It was only $50, but it needs a tremendous amount of work. Looking forward to getting to work on it.

----------

John Bertotti

----------


## Dale Ludewig

I used to have one of those Walker Turner lathes. It was great. Does it have a tapered pulley in the box?

----------


## Walt

> I used to have one of those Walker Turner lathes. It was great. Does it have a tapered pulley in the box?


Dale, it did at one time (seller called it a Reeves drive???); however, it was removed at some point. I'm not sure whether I want to wait to find one, or just install a VFD to control the speed.

----------


## j. condino

Walt- notice a pattern here??? You've got the old machinery lust setting in pretty hard. It is a whole lot easier lusting after and bringing home old iron than expensive old mandolins...It is nice that the old machines are super affordable, unlike old instruments these days.

 I almost bought that lathe! $50 is a great price; I paid ten times that for a rusted out unrestored shell.....

Those era Walker Turner lathes have a 1 x 12 tpi spindle / faceplate as original spec and a very odd bearing and spindle setup with difficult to find faceplates. 

In the '50s, Walker Turner was bought out by Delta, they dropped the relationship with the funky bearing supplier, and for a few years Delta used the same head casting with different more standard bearings. For about $50, you should be able to find a Delta 1460 head with the pulleys and spindle. They are a direct replacement for the Walker Turner setup- even the bearings pop into the same fitting. In about 45 minutes time, you can convert the whole thing to the Delta setup. That will give you easy to find bearings and the common 1x8 spindle and faceplate- probably the most common size around. 1 x 12 tpi faceplates tend to be $50-85; 1 x 8 can be had for as little as $7. Afterwards, you can usually sell off the Walker Turner head and spindle parts for more that you paid for the 1460 parts.

The reeves drive that it came with is nice, but you'll find it a lot better driver if you find a three phase motor and then use a variable frequency drive for speed control.

I made a lot of money using that Walker Turner lathe in my shop for several years.

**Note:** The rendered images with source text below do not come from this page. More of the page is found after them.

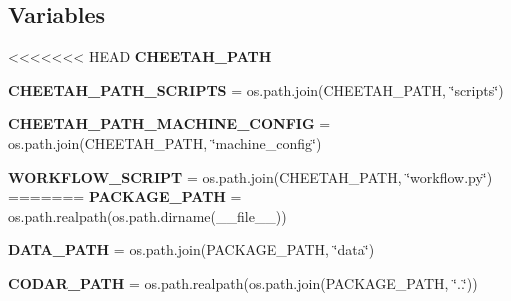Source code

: \subsection*{Variables}
\begin{DoxyCompactItemize}
\item 
<<<<<<< HEAD
{\bfseries C\+H\+E\+E\+T\+A\+H\+\_\+\+P\+A\+TH}
\item 
\mbox{\label{namespacecodar_1_1cheetah_1_1config_a326d76d724a30795d5e2b25c59a1454a}} 
{\bfseries C\+H\+E\+E\+T\+A\+H\+\_\+\+P\+A\+T\+H\+\_\+\+S\+C\+R\+I\+P\+TS} = os.\+path.\+join(C\+H\+E\+E\+T\+A\+H\+\_\+\+P\+A\+TH, \char`\"{}scripts\char`\"{})
\item 
\mbox{\label{namespacecodar_1_1cheetah_1_1config_a5d735d6f2f43c555f2e137b38af7fc94}} 
{\bfseries C\+H\+E\+E\+T\+A\+H\+\_\+\+P\+A\+T\+H\+\_\+\+M\+A\+C\+H\+I\+N\+E\+\_\+\+C\+O\+N\+F\+IG} = os.\+path.\+join(C\+H\+E\+E\+T\+A\+H\+\_\+\+P\+A\+TH, \char`\"{}machine\+\_\+config\char`\"{})
\item 
\mbox{\label{namespacecodar_1_1cheetah_1_1config_a069e6b421b6b35917575637b5fe64409}} 
{\bfseries W\+O\+R\+K\+F\+L\+O\+W\+\_\+\+S\+C\+R\+I\+PT} = os.\+path.\+join(C\+H\+E\+E\+T\+A\+H\+\_\+\+P\+A\+TH, \char`\"{}workflow.\+py\char`\"{})
=======
\mbox{\label{namespacecodar_1_1cheetah_1_1config_ac3d4a0bd20d4e47ccdcd4ddb6303c1ab}} 
{\bfseries P\+A\+C\+K\+A\+G\+E\+\_\+\+P\+A\+TH} = os.\+path.\+realpath(os.\+path.\+dirname(\+\_\+\+\_\+file\+\_\+\+\_\+))
\item 
\mbox{\label{namespacecodar_1_1cheetah_1_1config_a87c807c2d48e4f9bb206c1d6afde26b5}} 
{\bfseries D\+A\+T\+A\+\_\+\+P\+A\+TH} = os.\+path.\+join(P\+A\+C\+K\+A\+G\+E\+\_\+\+P\+A\+TH, \char`\"{}data\char`\"{})
\item 
\mbox{\label{namespacecodar_1_1cheetah_1_1config_a4ee1eac654271fe0e95d5c67599937a1}} 
{\bfseries C\+O\+D\+A\+R\+\_\+\+P\+A\+TH} = os.\+path.\+realpath(os.\+path.\+join(P\+A\+C\+K\+A\+G\+E\+\_\+\+P\+A\+TH, \char`\"{}..\char`\"{}))
\item 
\mbox{\label{namespacecodar_1_1cheetah_1_1config_ae6c35df28d3aa0b6f7095d2d0c7d3dc8}} 

\end{DoxyCompactItemize}
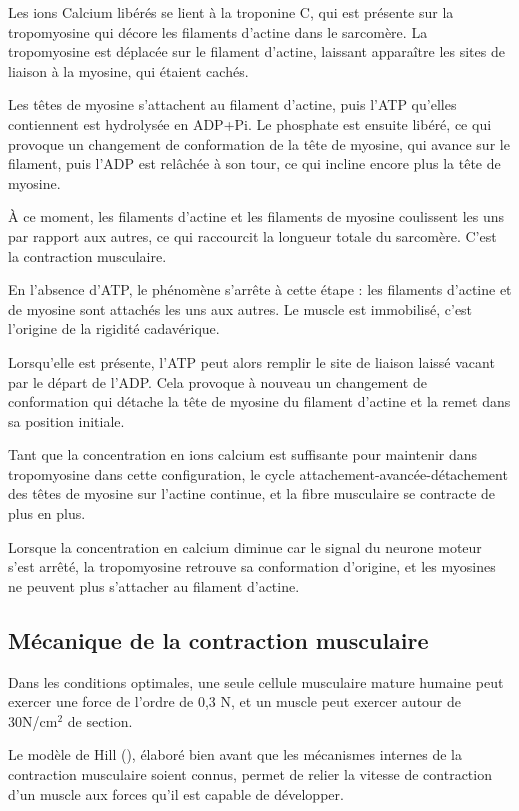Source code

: Les ions Calcium libérés se lient à la troponine C, qui est présente sur la tropomyosine qui décore les filaments d'actine dans le sarcomère. La tropomyosine est déplacée sur le filament d'actine, laissant apparaître les sites de liaison à la myosine, qui étaient cachés. 

Les têtes de myosine s'attachent au filament d'actine, puis l'ATP qu'elles contiennent est hydrolysée en ADP+Pi. Le phosphate est ensuite libéré, ce qui provoque un changement de conformation de la tête de myosine, qui avance sur le filament, puis l'ADP est relâchée à son tour, ce qui incline encore plus la tête de myosine. 

À ce moment, les filaments d'actine et les filaments de myosine coulissent les uns par rapport aux autres, ce qui raccourcit la longueur totale du sarcomère. C'est la contraction musculaire. 

En l'absence d'ATP, le phénomène s'arrête à cette étape : les filaments d'actine et de myosine sont attachés les uns aux autres. Le muscle est immobilisé, c'est l'origine de la rigidité cadavérique. 

Lorsqu'elle est présente, l'ATP peut alors remplir le site de liaison laissé vacant par le départ de l'ADP. Cela provoque à nouveau un changement de conformation qui détache la tête de myosine du filament d'actine et la remet dans sa position initiale.

Tant que la concentration en ions calcium est suffisante pour maintenir dans tropomyosine dans cette configuration, le cycle attachement-avancée-détachement des têtes de myosine sur l'actine continue, et la fibre musculaire se contracte de plus en plus. 

Lorsque la concentration en calcium diminue car le signal du neurone moteur s'est arrêté, la tropomyosine retrouve sa conformation d'origine, et les myosines ne peuvent plus s'attacher au filament d'actine. 


\subsection{Mécanique de la contraction musculaire}
Dans les conditions optimales, une seule cellule musculaire mature humaine peut exercer une force de l'ordre de 0,3 \micro N, et un muscle peut exercer autour de 30N/cm$^2$ de section. 

Le modèle de Hill (\cite{hill_heat_1938}), élaboré bien avant que les mécanismes internes de la contraction musculaire soient connus, permet de relier la vitesse de contraction d'un muscle aux forces qu'il est capable de développer.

Earlier this year I was able to sell it off and bring home a giant Oliver 20 patternmaker's lathe for about $150 more.

Now you need a nice old Walker Turner drill press to round out the lathe and bandsaw; that was my "gateway tool"- purchased from the original owner & still have it as a daily driver for almost 20 years.

----------

David Houchens, 

Walt

----------


## Walt

> It is a whole lot easier lusting after and bringing home old iron than expensive old mandolins...It is nice that the old machines are super affordable, unlike old instruments these days.


I know, it's crazy how affordable this stuff is. And that whole "rucker" network they have set up on OWWM forum is incredible too: the seller is transporting it from Ontario to Chicago, and another OWWM enthusiast is taking it from Chicago to Mississippi. And every time I ask them to give me a price they say "We're just happy to help." I'm going to insist on paying them something, but in theory I could have gotten this thing for $50 (price and shipping from Canada).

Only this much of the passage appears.